Temperature-induced structural transformations in fluorophlogopite studied by in situ high-temperature Raman spectroscopy

Phlogopite (nominally ^AK^MMg₃^T(AlSi₃)O₁₀^X(OH)₂) is the magnesian trioctahedral endmember of the biotite solid-solution series. This phyllosilicate can accommodate substantial amounts of fluorine, usually up to 5 weight percent (wt%) and up to 8.7 wt% in extreme cases (Gianfagna et al., 2007), which substitutes for hydroxyl (OH) groups at the anionic site. Given that phlogopite is a commonly found hydrous silicate, acting as an important F reservoir in ultramafic and ultrapotassic upper mantle lithologies and an accessory mineral in various igneous and metamorphic rocks, it can contribute to the Earth’s volatile cycles.

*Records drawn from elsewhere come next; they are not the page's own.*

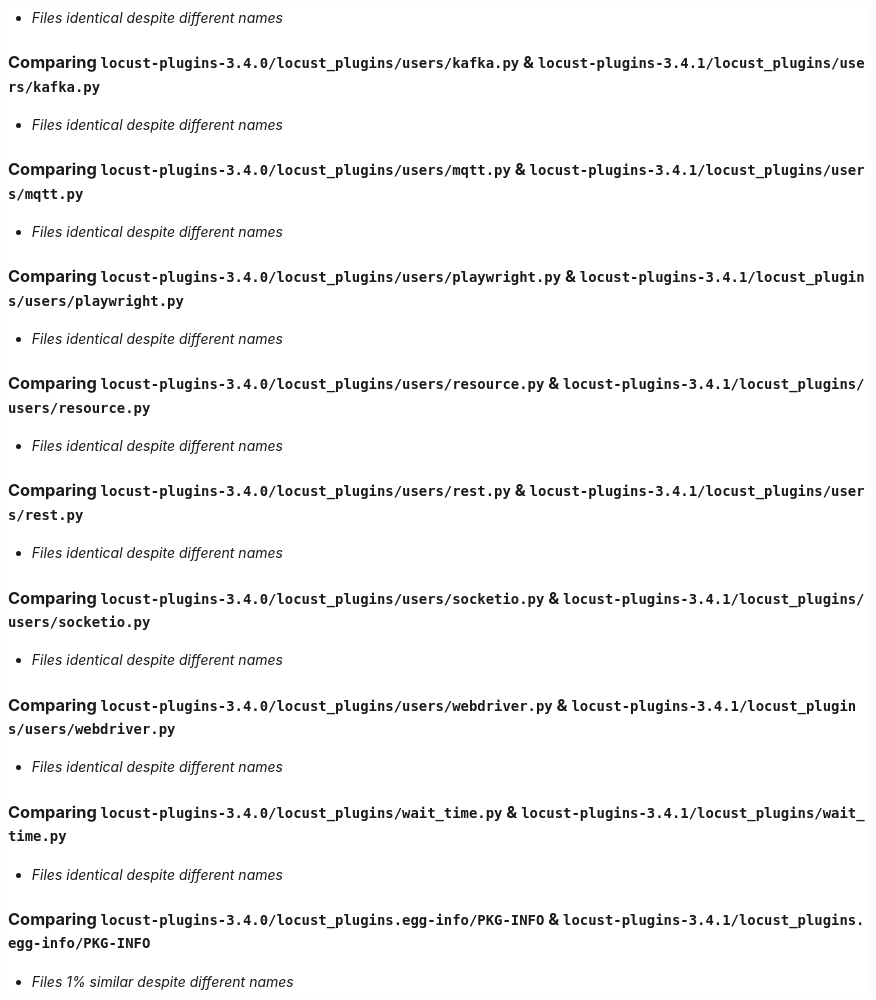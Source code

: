  * *Files identical despite different names*

### Comparing `locust-plugins-3.4.0/locust_plugins/users/kafka.py` & `locust-plugins-3.4.1/locust_plugins/users/kafka.py`

 * *Files identical despite different names*

### Comparing `locust-plugins-3.4.0/locust_plugins/users/mqtt.py` & `locust-plugins-3.4.1/locust_plugins/users/mqtt.py`

 * *Files identical despite different names*

### Comparing `locust-plugins-3.4.0/locust_plugins/users/playwright.py` & `locust-plugins-3.4.1/locust_plugins/users/playwright.py`

 * *Files identical despite different names*

### Comparing `locust-plugins-3.4.0/locust_plugins/users/resource.py` & `locust-plugins-3.4.1/locust_plugins/users/resource.py`

 * *Files identical despite different names*

### Comparing `locust-plugins-3.4.0/locust_plugins/users/rest.py` & `locust-plugins-3.4.1/locust_plugins/users/rest.py`

 * *Files identical despite different names*

### Comparing `locust-plugins-3.4.0/locust_plugins/users/socketio.py` & `locust-plugins-3.4.1/locust_plugins/users/socketio.py`

 * *Files identical despite different names*

### Comparing `locust-plugins-3.4.0/locust_plugins/users/webdriver.py` & `locust-plugins-3.4.1/locust_plugins/users/webdriver.py`

 * *Files identical despite different names*

### Comparing `locust-plugins-3.4.0/locust_plugins/wait_time.py` & `locust-plugins-3.4.1/locust_plugins/wait_time.py`

 * *Files identical despite different names*

### Comparing `locust-plugins-3.4.0/locust_plugins.egg-info/PKG-INFO` & `locust-plugins-3.4.1/locust_plugins.egg-info/PKG-INFO`

 * *Files 1% similar despite different names*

Therefore, the deeper understanding of the temperature-induced phlogopite breakdown into pyrope and forsterite (Trønnes, 2002) and the role of F in the crystal structure of fluorophlogopite during its structural collapse can provide valuable information in several Earth’s dynamic systems. For instance, in metasomatic processes in the peridotitic mantle wedge of subduction zones, mineral stability at upper mantle conditions, and complex volcanic systems. Additionally, the high-temperature atomic dynamics of complex hydrous silicates containing Fe²⁺, characterized by considerable structural anisotropy, as studied by Raman spectroscopy, can offer valuable information about the thermal activation of charge carriers (delocalized H⁺ and e^-), thus about lithosphere conductivity anomalies (Bernardini et al., 2023).

 

This study focuses on the temperature-induced changes in the local structure and atomic vibrations of Fe²⁺-containing fluorophlogopite. For this purpose, a fluorophlogopite sample from Cardiff, Ontario in Canada was subjected to in situ Raman spectroscopy in the temperature range of 300-1450 K. The exact chemical formula of this mineral specimen was determined by wavelength-dispersive electron microprobe analysis (EMPA) and it is ^A(K_0.93Na_0.06Ba_0.01)^M(Mg_2.81Fe²⁺_0.15Ti_0.01Mn_0.01)^T(Si_2.99Al_0.99Ti_0.02)O₁₀^X(F_1.60OH_0.40). We show that fluorophlogopite undergoes stepwise structural and chemical changes, which can be monitored by the evolution of the Raman-active phonon modes at ~93 cm^-1 (interlayer vibrations), 195, 279, and 325 cm^-1 (dominated by octahedral vibrations) as well as at 684 and 739 cm^-1 (TO₄-ring mode vibrations). Near 500-600 K an interlayer structural instability occurs, which most probably results in a rearrangement of the layer stacking sequence. This activates the mobility of K⁺ cations in the interlayer space in the temperature range between 600 and 1000 K. Two independent heating-cooling runs to 1100 and 1450 K indicate a partial loss of K⁺ above 1000 K, which was confirmed by subsequent WD-EMPA. Oxidation of ^MFe²⁺ takes place between 900 and 1300 K. A partial thermal decomposition of fluorophlogopite occurs above 1300 K, leading to the formation of a minor amount of nanosized forsterite within the phlogopite matrix, but the overall biotite structure type persists up to 1450 K. 

 

References

• Bernardini, G. Della Ventura, J. Schlüter, B. Mihailova, Geochem. 2023, 83, 125942.
• Gianfagna, F. Scoradri, S. Mazziotti-Tagliani, G. Ventruti, L. Ottolini, Am Mineral. 2007, 92, 1601.
• R.G. Trønnes, Mineral Petrol. 2002, 74, 129.